Earlier my tone was super disrespectful. I dont want to attack anybody, or derail just to be a douche. I’m sorry.[/quote]
It’s not a problem mate! I didn’t take your tone as disrespectful or anything, and I certainly wasn’t upset. You were just saying things that I continue to hear a million times every month from tons of people, and I felt that it needed to be clarified because those comments DO irk me, since they conflate two very separate things and basically make a giant strawman out of some of the arguments put forth over the years.
Not that there aren’t Westboro type people who have put those same arguments against gay marriage out there, they aren’t the same thing or even ‘playing the same sport’. There are fringe ugly elements making all kinds of arguments that sane and reasonable people also make, but that can’t allow someone to conflate the two different things because “guilt by association” is not a logical counterargument. Ya dig? That’s why it bugs me.

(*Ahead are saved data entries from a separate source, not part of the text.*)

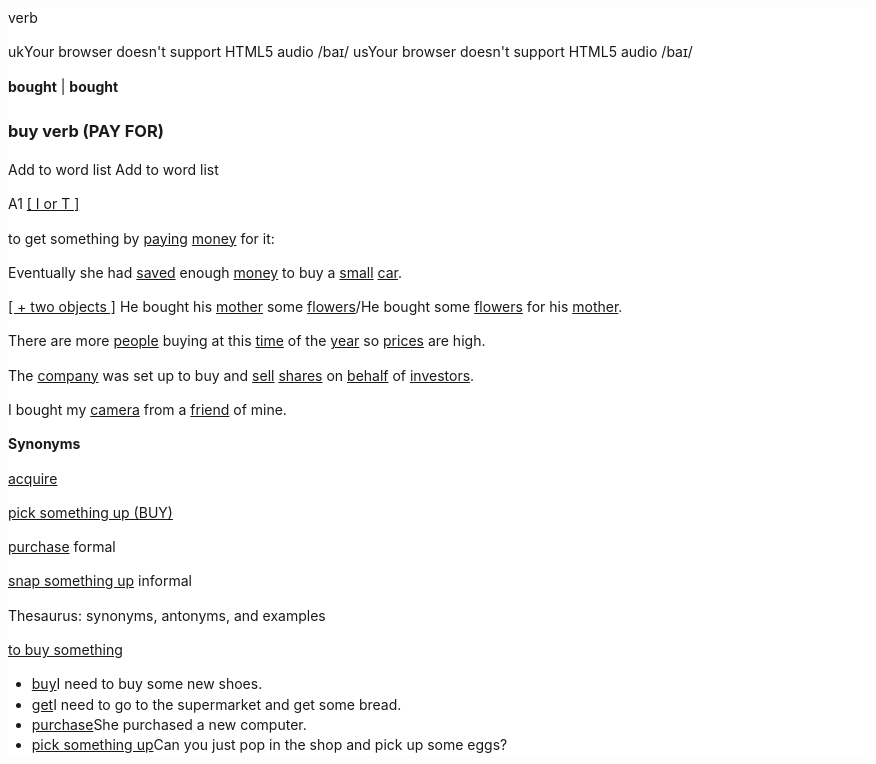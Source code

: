 verb

ukYour browser doesn't support HTML5 audio /baɪ/ usYour browser doesn't support HTML5 audio /baɪ/

**bought** | **bought**

### buy verb (PAY FOR)

Add to word list Add to word list

A1 [\[ I or T \]](https://dictionary.cambridge.org/help/codes.html)

to get something by [paying](https://dictionary.cambridge.org/dictionary/english/pay "paying") [money](https://dictionary.cambridge.org/dictionary/english/money "money") for it:

Eventually she had [saved](https://dictionary.cambridge.org/dictionary/english/save "saved") enough [money](https://dictionary.cambridge.org/dictionary/english/money "money") to buy a [small](https://dictionary.cambridge.org/dictionary/english/small "small") [car](https://dictionary.cambridge.org/dictionary/english/car "car").

[\[ \+ two objects \]](https://dictionary.cambridge.org/help/codes.html) He bought his [mother](https://dictionary.cambridge.org/dictionary/english/mother "mother") some [flowers](https://dictionary.cambridge.org/dictionary/english/flower "flowers")/He bought some [flowers](https://dictionary.cambridge.org/dictionary/english/flower "flowers") for his [mother](https://dictionary.cambridge.org/dictionary/english/mother "mother").

There are more [people](https://dictionary.cambridge.org/dictionary/english/people "people") buying at this [time](https://dictionary.cambridge.org/dictionary/english/time "time") of the [year](https://dictionary.cambridge.org/dictionary/english/year "year") so [prices](https://dictionary.cambridge.org/dictionary/english/price "prices") are high.

The [company](https://dictionary.cambridge.org/dictionary/english/company "company") was set up to buy and [sell](https://dictionary.cambridge.org/dictionary/english/sell "sell") [shares](https://dictionary.cambridge.org/dictionary/english/share "shares") on [behalf](https://dictionary.cambridge.org/dictionary/english/behalf "behalf") of [investors](https://dictionary.cambridge.org/dictionary/english/investor "investors").

I bought my [camera](https://dictionary.cambridge.org/dictionary/english/camera "camera") from a [friend](https://dictionary.cambridge.org/dictionary/english/friend "friend") of mine.

**Synonyms**

[acquire](https://dictionary.cambridge.org/dictionary/english/acquire "meaning of acquire")

[pick something up (BUY)](https://dictionary.cambridge.org/dictionary/english/pick-up "meaning of pick something up")

[purchase](https://dictionary.cambridge.org/dictionary/english/purchase "meaning of purchase") formal

[snap something up](https://dictionary.cambridge.org/dictionary/english/snap-up "meaning of snap something up") informal

Thesaurus: synonyms, antonyms, and examples

[to buy something](https://dictionary.cambridge.org/thesaurus/articles/to-buy-something)

*   [buy](https://dictionary.cambridge.org/thesaurus/buy)I need to buy some new shoes.
*   [get](https://dictionary.cambridge.org/thesaurus/get)I need to go to the supermarket and get some bread.
*   [purchase](https://dictionary.cambridge.org/thesaurus/purchase)She purchased a new computer.
*   [pick something up](https://dictionary.cambridge.org/thesaurus/pick-something-up)Can you just pop in the shop and pick up some eggs?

I don’t know who was comparing anybody to skinheads, I most certainly wasn’t!
The bacon cheeseburgers may strike you as hyperbole…hell they might BE hyperbole…but that’s a comparison made specifically to draw an analogy between being forced to provide a service to something that’s sacrilegious to a person. So I do think that deserves careful consideration even though it SEEMS out there.
[quote]Aggv wrote:
[quote]countingbeans wrote:
738k
Holy Shit (sorta literally lol)[/quote]
I still feel horrible for that pizza shop. [/quote]
Eh, they are at a quarter mil in 2 days… My sympathy is thin on this one at this point.

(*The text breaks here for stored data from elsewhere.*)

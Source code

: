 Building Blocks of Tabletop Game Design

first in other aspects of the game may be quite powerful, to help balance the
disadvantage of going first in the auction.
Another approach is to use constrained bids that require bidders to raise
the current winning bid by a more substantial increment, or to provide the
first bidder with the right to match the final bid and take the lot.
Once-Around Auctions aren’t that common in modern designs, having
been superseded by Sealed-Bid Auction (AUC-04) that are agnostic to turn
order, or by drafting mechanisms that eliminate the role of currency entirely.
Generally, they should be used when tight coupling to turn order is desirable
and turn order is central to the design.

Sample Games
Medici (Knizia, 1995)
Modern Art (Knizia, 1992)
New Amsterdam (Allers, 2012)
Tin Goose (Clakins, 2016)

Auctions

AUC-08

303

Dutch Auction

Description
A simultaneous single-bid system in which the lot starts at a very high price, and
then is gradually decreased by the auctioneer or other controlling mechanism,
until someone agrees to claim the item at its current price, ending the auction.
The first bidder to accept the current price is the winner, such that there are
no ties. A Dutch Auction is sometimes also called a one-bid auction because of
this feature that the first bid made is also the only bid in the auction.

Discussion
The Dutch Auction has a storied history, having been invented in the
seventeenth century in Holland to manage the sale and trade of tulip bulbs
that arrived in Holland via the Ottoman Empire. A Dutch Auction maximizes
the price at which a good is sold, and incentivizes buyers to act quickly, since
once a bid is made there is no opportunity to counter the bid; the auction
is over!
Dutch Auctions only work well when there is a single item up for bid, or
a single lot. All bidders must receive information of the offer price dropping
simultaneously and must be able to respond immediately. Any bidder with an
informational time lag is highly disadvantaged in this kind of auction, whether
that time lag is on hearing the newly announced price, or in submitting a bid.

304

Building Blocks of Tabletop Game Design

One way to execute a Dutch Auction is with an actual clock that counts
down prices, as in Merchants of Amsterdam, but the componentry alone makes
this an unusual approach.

I’m sure they’ll be fine, even if they need to shut down, which I doubt.
[quote]JR249 wrote:
[quote]H factor wrote:
If this hasn’t happened already at some point (which it probably has) it undoubtedly will at some point in the future. You could play the victim and end up a millionaire. Culture wars and social media could be the new lottery
[/quote]
There is little doubt in my mind that social media has exacerbated the culture wars hysteria, especially with the LGBT issues, on both sides, for the last 5+ years.
…
Case in point…stated that a reporter from South Bend, IN stopped into the pizzeria earlier this week …she responded something akin to “as a Christian owned business, we wouldn’t want to service a gay wedding either, if requested.” He then apparently got permission or asked to quote her for a story, and ran with a headline that this IN pizzeria becomes the first to publicly proclaim it will not service gay clientele.[/quote]
I would fire that fucking reporter…
EDITED after reading JR’s second post from pjmedia.